» **Task prompt**: In the entries that follow, the line with "preprocessing, and normalization." opens the range and the line with "1. Clone the" closes it; repeat that range exactly, both lines included.

» **Given information**:
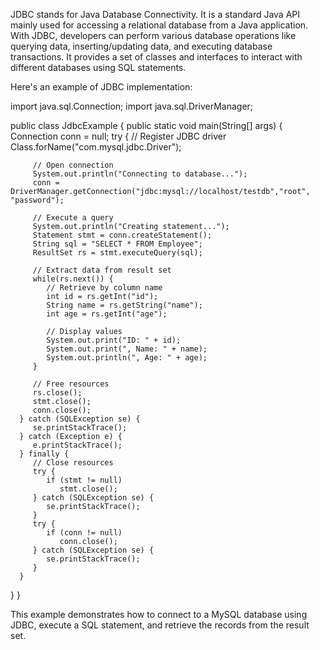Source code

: 

JDBC stands for Java Database Connectivity. It is a standard Java API mainly used for accessing a relational database from a Java application. With JDBC, developers can perform various database operations like querying data, inserting/updating data, and executing database transactions. It provides a set of classes and interfaces to interact with different databases using SQL statements.

Here's an example of JDBC implementation:

import java.sql.Connection;
import java.sql.DriverManager;

public class JdbcExample {
   public static void main(String[] args) {
      Connection conn = null;
      try {
         // Register JDBC driver
         Class.forName("com.mysql.jdbc.Driver");

         // Open connection
         System.out.println("Connecting to database...");
         conn = DriverManager.getConnection("jdbc:mysql://localhost/testdb","root", "password");

         // Execute a query
         System.out.println("Creating statement...");
         Statement stmt = conn.createStatement();
         String sql = "SELECT * FROM Employee";
         ResultSet rs = stmt.executeQuery(sql);

         // Extract data from result set
         while(rs.next()) {
            // Retrieve by column name
            int id = rs.getInt("id");
            String name = rs.getString("name");
            int age = rs.getInt("age");

            // Display values
            System.out.print("ID: " + id);
            System.out.print(", Name: " + name);
            System.out.println(", Age: " + age);
         }

         // Free resources
         rs.close();
         stmt.close();
         conn.close();
      } catch (SQLException se) {
         se.printStackTrace();
      } catch (Exception e) {
         e.printStackTrace();
      } finally {
         // Close resources
         try {
            if (stmt != null)
               stmt.close();
         } catch (SQLException se) {
            se.printStackTrace();
         }
         try {
            if (conn != null)
               conn.close();
         } catch (SQLException se) {
            se.printStackTrace();
         }
      }
   }
}

This example demonstrates how to connect to a MySQL database using JDBC, execute a SQL statement, and retrieve the records from the result set.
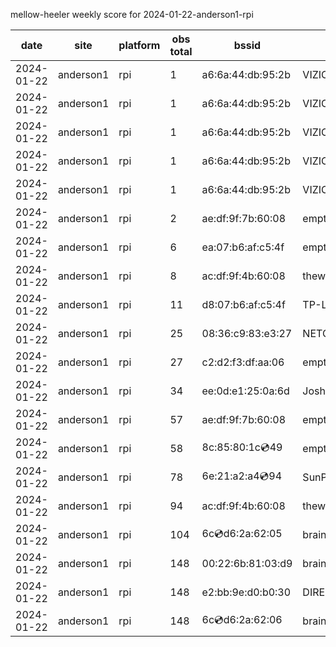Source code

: mellow-heeler weekly score for 2024-01-22-anderson1-rpi

|date|site|platform|obs total|bssid|ssid|
|--|--|--|--|--|--|
|2024-01-22|anderson1|rpi|1|a6:6a:44:db:95:2b|VIZIOCastAudio7679|
|2024-01-22|anderson1|rpi|1|a6:6a:44:db:95:2b|VIZIOCastAudio4254|
|2024-01-22|anderson1|rpi|1|a6:6a:44:db:95:2b|VIZIOCastAudio5990|
|2024-01-22|anderson1|rpi|1|a6:6a:44:db:95:2b|VIZIOCastAudio8932|
|2024-01-22|anderson1|rpi|1|a6:6a:44:db:95:2b|VIZIOCastAudio8249|
|2024-01-22|anderson1|rpi|2|ae:df:9f:7b:60:08|empty_ssid|
|2024-01-22|anderson1|rpi|6|ea:07:b6:af:c5:4f|empty_ssid|
|2024-01-22|anderson1|rpi|8|ac:df:9f:4b:60:08|theweef|
|2024-01-22|anderson1|rpi|11|d8:07:b6:af:c5:4f|TP-Link_C54F|
|2024-01-22|anderson1|rpi|25|08:36:c9:83:e3:27|NETGEAR34|
|2024-01-22|anderson1|rpi|27|c2:d2:f3:df:aa:06|empty_ssid|
|2024-01-22|anderson1|rpi|34|ee:0d:e1:25:0a:6d|JoshLily|
|2024-01-22|anderson1|rpi|57|ae:df:9f:7b:60:08|empty_ssid|
|2024-01-22|anderson1|rpi|58|8c:85:80:1c:cd:49|empty_ssid|
|2024-01-22|anderson1|rpi|78|6e:21:a2:a4:cd:94|SunPower21450|
|2024-01-22|anderson1|rpi|94|ac:df:9f:4b:60:08|theweef|
|2024-01-22|anderson1|rpi|104|6c:cd:d6:2a:62:05|braingang2_5GEXT|
|2024-01-22|anderson1|rpi|148|00:22:6b:81:03:d9|braingang2|
|2024-01-22|anderson1|rpi|148|e2:bb:9e:d0:b0:30|DIRECT-9ED03030|
|2024-01-22|anderson1|rpi|148|6c:cd:d6:2a:62:06|braingang2_2GEXT|

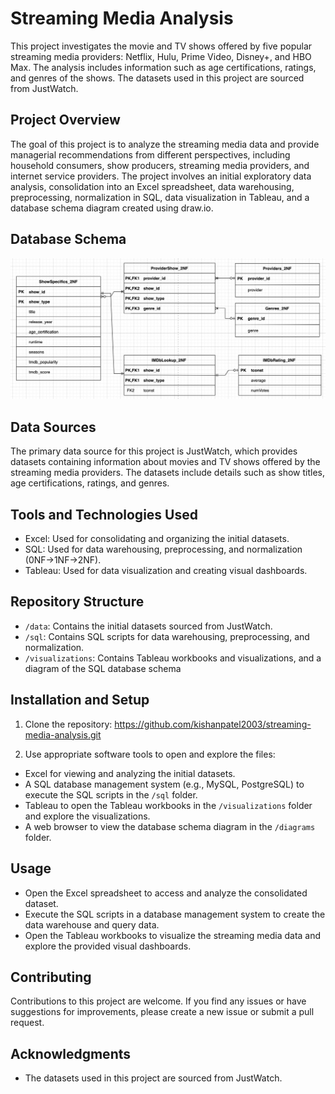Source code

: # Streaming Media Analysis

This project investigates the movie and TV shows offered by five popular streaming media providers: Netflix, Hulu, Prime Video, Disney+, and HBO Max. The analysis includes information such as age certifications, ratings, and genres of the shows. The datasets used in this project are sourced from JustWatch.

## Project Overview

The goal of this project is to analyze the streaming media data and provide managerial recommendations from different perspectives, including household consumers, show producers, streaming media providers, and internet service providers. The project involves an initial exploratory data analysis, consolidation into an Excel spreadsheet, data warehousing, preprocessing, normalization in SQL, data visualization in Tableau, and a database schema diagram created using draw.io.

## Database Schema
![Image Alt Text](visualizations/Entity_Relationship_Diagram.jpeg)

## Data Sources

The primary data source for this project is JustWatch, which provides datasets containing information about movies and TV shows offered by the streaming media providers. The datasets include details such as show titles, age certifications, ratings, and genres. 

## Tools and Technologies Used

- Excel: Used for consolidating and organizing the initial datasets.
- SQL: Used for data warehousing, preprocessing, and normalization (0NF->1NF->2NF).
- Tableau: Used for data visualization and creating visual dashboards.

## Repository Structure

- `/data`: Contains the initial datasets sourced from JustWatch.
- `/sql`: Contains SQL scripts for data warehousing, preprocessing, and normalization.
- `/visualizations`: Contains Tableau workbooks and visualizations, and a diagram of the SQL database schema

## Installation and Setup

1. Clone the repository:
https://github.com/kishanpatel2003/streaming-media-analysis.git


2. Use appropriate software tools to open and explore the files:

- Excel for viewing and analyzing the initial datasets.
- A SQL database management system (e.g., MySQL, PostgreSQL) to execute the SQL scripts in the `/sql` folder.
- Tableau to open the Tableau workbooks in the `/visualizations` folder and explore the visualizations.
- A web browser to view the database schema diagram in the `/diagrams` folder.

## Usage

- Open the Excel spreadsheet to access and analyze the consolidated dataset.
- Execute the SQL scripts in a database management system to create the data warehouse and query data.
- Open the Tableau workbooks to visualize the streaming media data and explore the provided visual dashboards.

## Contributing

Contributions to this project are welcome. If you find any issues or have suggestions for improvements, please create a new issue or submit a pull request.


## Acknowledgments

- The datasets used in this project are sourced from JustWatch.


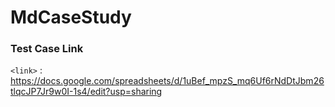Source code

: # MdCaseStudy

### Test Case Link

`<link>` : <https://docs.google.com/spreadsheets/d/1uBef_mpzS_mq6Uf6rNdDtJbm26tlqcJP7Jr9w0I-1s4/edit?usp=sharing>
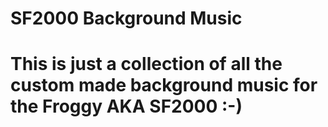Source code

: # SF2000 Background Music

#  This is just a collection of all the custom made background music for the Froggy AKA SF2000 :-)
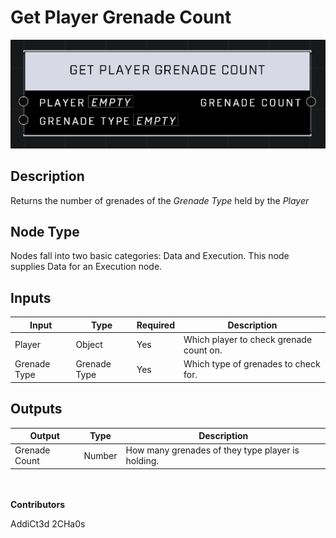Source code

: # Get Player Grenade Count
![](../../../.gitbook/assets/get-player-grenade-count.png)
## Description
Returns the number of grenades of the *Grenade Type* held by the *Player*

## Node Type
Nodes fall into two basic categories: Data and Execution. This node supplies Data for an Execution node.

## Inputs
| Input | Type | Required | Description |
|------------------|------------------|----------|--------------------------------------------------------------|
| Player | Object | Yes | Which player to check grenade count on. |
| Grenade Type | Grenade Type | Yes | Which type of grenades to check for.

## Outputs
| Output | Type | Description |
|------------------|------------------|--------------------------------------------------------------|
| Grenade Count | Number | How many grenades of they type player is holding. |

\
\
**Contributors**

AddiCt3d 2CHa0s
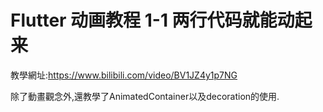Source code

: # Flutter 动画教程 1-1 两行代码就能动起来

教學網址:https://www.bilibili.com/video/BV1JZ4y1p7NG

除了動畫觀念外,還教學了AnimatedContainer以及decoration的使用.
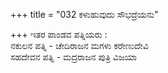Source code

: +++
title = "032 ಕಳುಹುವುದು ಸೌಭದ್ರೆಯನು"

+++
ಇತರ  ಪಾಂಡವ ಪತ್ನಿಯರು :   
ನಕುಲನ  ಪತ್ನಿ - ಚೇದಿರಾಜನ ಮಗಳು ಕರೇಣುದೇವಿ  
ಸಹದೇವನ ಪತ್ನಿ - ಮದ್ರರಾಜನ ಪುತ್ರಿ ವಿಜಯಾ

» **Answer to the exercise**:
- `/sql`: Contains SQL scripts for data warehousing, preprocessing, and normalization.
- `/visualizations`: Contains Tableau workbooks and visualizations, and a diagram of the SQL database schema

## Installation and Setup

1. Clone the repository:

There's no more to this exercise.